Minimum Wage, Maximum Control - India's Labor Laws
India's labor laws are a classic case of regulatory overreach and stifling federalism
What is common to every elected government since 1947? Their insatiable desire to act as a nanny for India’s unwashed masses. With Nehru’s embrace of Fabian socialism1, the Indian state spread its tendrils into every nook and cranny of the economy. The result was that even America’s Big Government looks tiny next to India’s Giant Bureaucratic Behemoth. Wikipedia lists all past and present Public Sector Undertakings (PSUs) in India, and it runs into hundreds of names. PSUs made tyres, wagons, jute, bicycles, fluorocarbons and much more.23
Pre-1991, the growth rate for the Indian economy wasn’t high. Excessive bureaucratic control over the economy, the license raj and endemic corruption pushed down growth. Pure socialist approaches usually result in some combination of the above. Socialism’s monopoly on economic control naturally breeds corruption in government corridors.4
There’s a common myth that the BJP is a capitalist party and the Indian National Congress (INC) is a socialist party.
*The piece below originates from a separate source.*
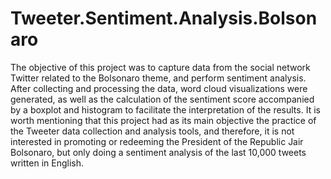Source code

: # Tweeter.Sentiment.Analysis.Bolsonaro
The objective of this project was to capture data from the social network Twitter related to the Bolsonaro theme, and perform sentiment analysis. After collecting and processing the data, word cloud visualizations were generated, as well as the calculation of the sentiment score accompanied by a boxplot and histogram to facilitate the interpretation of the results. It is worth mentioning that this project had as its main objective the practice of the Tweeter data collection and analysis tools, and therefore, it is not interested in promoting or redeeming the President of the Republic Jair Bolsonaro, but only doing a sentiment analysis of the last 10,000 tweets written in English.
This couldn’t be further from reality.. Arun Shourie famously quipped that “BJP is Congress plus cow”. The BJP brought to the fore issues of cultural importance, but on the economic side, it continues the previous government’s policies, albeit with much greater efficiency.
The new labor laws passed in 2019 make my point. The Code on Wages was passed by Parliament in 2019, consolidating four labor laws related to wages. While deregulation and consolidation is better than nothing, the Wages bill leaves much to be desired. Find me a better example of the Indian state’s penchant for micromanaging and nannying its people than the Code on Wages (CoW).5
Minimum Wage
In most countries, minimum wage laws are implemented at two levels. One at the federal level, and one at the province level. Federal minimum wage is the floor, and provinces are free to to adjust it upward taking cost of living into consideration6. This pattern works well across the world. In the US, this pattern is highly decentralized, with states, counties and cities being able to set different minimum wages, as long as it is above the federal minimum wage.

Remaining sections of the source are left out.